The eruption  began about midday on August 24, AD 79. It was a catastrophe for the inhabitants of the small cities who had lived for hundreds of years in the fertile lands under Mt. Vesuvius. Apparently no one had suspected the mountain of being a potential volcano. Though some escaped, thousands were killed when the vast eruption blew off the top of the mountain. Pompeii was covered with 17 feet of volcanic matter, and nearby Herculaneum was covered to a depth of up to 70 feet!

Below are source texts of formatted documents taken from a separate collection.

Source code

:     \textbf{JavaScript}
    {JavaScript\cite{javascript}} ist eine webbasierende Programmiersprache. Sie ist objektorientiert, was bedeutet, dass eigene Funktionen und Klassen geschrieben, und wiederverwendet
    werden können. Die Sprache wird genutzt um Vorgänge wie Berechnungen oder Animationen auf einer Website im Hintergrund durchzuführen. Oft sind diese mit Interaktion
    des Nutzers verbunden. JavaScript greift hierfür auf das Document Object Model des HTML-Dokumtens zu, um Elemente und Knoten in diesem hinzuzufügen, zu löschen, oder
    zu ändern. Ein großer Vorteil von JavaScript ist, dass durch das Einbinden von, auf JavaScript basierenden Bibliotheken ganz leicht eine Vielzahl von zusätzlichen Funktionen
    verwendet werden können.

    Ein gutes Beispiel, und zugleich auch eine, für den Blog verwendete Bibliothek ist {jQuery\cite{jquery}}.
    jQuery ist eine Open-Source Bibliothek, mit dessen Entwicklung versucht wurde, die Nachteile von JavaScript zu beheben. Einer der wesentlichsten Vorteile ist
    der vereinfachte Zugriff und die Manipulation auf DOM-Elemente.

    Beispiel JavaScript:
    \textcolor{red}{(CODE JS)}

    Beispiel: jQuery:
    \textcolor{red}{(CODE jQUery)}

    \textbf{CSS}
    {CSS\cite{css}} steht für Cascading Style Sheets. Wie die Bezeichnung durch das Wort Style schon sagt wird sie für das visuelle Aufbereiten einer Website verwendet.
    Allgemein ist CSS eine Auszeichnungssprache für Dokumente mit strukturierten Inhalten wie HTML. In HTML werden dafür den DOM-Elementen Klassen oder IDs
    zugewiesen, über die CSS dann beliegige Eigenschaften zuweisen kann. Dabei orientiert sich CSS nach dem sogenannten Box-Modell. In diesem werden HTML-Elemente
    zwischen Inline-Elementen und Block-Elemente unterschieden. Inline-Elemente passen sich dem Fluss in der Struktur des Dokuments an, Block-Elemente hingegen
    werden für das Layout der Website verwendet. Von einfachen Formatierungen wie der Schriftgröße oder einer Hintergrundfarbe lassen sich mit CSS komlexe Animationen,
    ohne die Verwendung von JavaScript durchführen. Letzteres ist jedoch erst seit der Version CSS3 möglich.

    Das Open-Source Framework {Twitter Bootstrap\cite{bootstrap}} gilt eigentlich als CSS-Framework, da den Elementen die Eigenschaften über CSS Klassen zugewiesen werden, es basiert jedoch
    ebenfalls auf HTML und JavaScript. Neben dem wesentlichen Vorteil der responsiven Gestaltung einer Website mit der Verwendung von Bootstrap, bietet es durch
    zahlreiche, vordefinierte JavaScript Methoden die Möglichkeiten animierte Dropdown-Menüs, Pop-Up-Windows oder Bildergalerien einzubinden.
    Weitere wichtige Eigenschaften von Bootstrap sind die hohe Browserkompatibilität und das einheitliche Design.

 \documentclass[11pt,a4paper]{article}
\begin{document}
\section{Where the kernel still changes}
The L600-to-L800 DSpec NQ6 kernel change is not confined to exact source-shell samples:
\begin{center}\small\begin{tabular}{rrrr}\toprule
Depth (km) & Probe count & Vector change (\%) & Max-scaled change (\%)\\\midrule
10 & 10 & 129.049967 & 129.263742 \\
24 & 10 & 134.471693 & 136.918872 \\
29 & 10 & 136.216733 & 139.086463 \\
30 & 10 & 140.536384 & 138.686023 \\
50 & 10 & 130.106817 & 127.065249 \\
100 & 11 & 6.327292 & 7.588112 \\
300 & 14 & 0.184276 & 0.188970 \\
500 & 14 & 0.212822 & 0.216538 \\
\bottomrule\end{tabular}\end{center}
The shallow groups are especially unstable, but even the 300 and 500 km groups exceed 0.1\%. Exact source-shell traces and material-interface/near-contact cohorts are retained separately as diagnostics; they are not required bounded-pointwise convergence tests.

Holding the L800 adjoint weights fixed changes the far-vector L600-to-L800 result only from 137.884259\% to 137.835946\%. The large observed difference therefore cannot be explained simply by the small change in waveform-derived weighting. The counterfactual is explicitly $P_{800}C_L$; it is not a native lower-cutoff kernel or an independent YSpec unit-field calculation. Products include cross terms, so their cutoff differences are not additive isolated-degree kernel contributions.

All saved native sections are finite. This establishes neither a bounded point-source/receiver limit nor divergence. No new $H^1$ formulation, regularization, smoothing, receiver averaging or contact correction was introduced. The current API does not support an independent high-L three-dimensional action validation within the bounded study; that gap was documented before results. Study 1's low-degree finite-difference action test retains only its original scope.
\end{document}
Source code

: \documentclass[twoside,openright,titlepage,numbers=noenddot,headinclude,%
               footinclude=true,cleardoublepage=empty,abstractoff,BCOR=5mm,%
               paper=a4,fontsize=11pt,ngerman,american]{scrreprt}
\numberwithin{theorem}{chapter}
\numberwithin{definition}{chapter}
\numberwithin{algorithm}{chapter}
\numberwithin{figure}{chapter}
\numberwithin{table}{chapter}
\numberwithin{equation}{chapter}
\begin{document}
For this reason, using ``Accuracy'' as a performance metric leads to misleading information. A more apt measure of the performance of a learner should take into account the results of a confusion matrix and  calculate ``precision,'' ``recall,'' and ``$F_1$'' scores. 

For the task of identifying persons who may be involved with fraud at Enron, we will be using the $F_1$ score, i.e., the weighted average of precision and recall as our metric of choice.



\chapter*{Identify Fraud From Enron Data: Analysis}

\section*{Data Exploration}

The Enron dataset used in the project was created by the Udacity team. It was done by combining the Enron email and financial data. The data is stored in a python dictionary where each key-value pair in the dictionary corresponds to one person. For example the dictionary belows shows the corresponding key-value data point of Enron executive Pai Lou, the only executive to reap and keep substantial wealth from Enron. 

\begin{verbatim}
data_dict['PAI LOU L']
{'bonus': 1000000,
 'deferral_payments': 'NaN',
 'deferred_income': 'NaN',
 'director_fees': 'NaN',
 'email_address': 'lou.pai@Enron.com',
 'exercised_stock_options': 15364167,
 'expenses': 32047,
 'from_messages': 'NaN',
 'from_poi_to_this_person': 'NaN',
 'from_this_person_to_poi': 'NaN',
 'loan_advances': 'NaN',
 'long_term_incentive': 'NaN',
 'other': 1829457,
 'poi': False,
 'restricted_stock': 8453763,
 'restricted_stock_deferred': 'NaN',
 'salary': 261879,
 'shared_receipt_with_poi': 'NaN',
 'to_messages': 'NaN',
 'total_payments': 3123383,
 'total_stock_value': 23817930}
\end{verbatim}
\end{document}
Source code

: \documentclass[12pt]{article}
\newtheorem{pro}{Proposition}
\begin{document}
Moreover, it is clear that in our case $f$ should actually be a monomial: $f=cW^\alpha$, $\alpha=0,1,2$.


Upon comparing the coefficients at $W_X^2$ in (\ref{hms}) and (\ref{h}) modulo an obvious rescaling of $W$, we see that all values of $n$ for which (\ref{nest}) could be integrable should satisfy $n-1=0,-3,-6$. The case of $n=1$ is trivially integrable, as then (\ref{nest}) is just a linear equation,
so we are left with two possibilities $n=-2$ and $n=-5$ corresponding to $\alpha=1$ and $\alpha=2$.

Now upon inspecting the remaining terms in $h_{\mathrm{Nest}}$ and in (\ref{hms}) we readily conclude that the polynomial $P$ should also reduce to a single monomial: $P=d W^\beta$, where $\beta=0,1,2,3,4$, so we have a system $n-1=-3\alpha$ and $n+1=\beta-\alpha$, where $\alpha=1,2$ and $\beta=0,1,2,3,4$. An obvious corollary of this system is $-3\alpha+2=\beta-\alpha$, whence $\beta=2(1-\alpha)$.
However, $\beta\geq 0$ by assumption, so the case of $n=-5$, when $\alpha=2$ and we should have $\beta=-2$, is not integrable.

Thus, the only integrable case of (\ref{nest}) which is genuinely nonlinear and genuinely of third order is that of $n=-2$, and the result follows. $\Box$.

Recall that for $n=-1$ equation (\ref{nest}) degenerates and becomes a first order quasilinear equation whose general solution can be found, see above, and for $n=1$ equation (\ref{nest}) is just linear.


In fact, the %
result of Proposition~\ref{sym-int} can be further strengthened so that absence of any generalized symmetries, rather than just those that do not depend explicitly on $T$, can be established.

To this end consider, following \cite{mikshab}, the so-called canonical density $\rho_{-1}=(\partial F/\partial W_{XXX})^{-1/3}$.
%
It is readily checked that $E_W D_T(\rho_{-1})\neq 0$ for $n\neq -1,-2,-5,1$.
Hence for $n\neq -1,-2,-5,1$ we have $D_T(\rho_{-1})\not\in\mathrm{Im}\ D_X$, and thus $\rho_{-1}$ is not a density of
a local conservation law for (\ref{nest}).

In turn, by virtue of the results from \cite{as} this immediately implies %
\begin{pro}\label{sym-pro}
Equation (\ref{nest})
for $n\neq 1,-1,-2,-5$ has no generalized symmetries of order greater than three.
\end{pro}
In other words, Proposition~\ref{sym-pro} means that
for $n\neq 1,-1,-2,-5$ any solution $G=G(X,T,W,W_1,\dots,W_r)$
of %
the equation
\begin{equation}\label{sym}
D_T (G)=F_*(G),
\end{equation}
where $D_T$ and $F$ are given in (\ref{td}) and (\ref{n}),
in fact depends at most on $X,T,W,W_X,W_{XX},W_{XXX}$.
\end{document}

Vesuvius’ eruption has proved an immense blessing to posterity, for it has preserved—almost ghoulishly—intact the houses, artifacts and corpses of two prosperous, fashionable towns as the Roman Empire neared its zenith. Bread has been left preserved in ovens, meals left ready on tables, scurriloius election notices for the forthcoming curia (council) elections—“Thieves support Vatius for aedile!”—survive on the walls. Inside the houses the bodies of lovers have been found in doomed embrace, while in the streets looters were overwhelmed with their booty. Without that terrible day, our knowledge of ordinary Roman life would be far less vivid (Nigel Rodgers, Roman Empire, p.356).

More to come!

Click on images for larger view.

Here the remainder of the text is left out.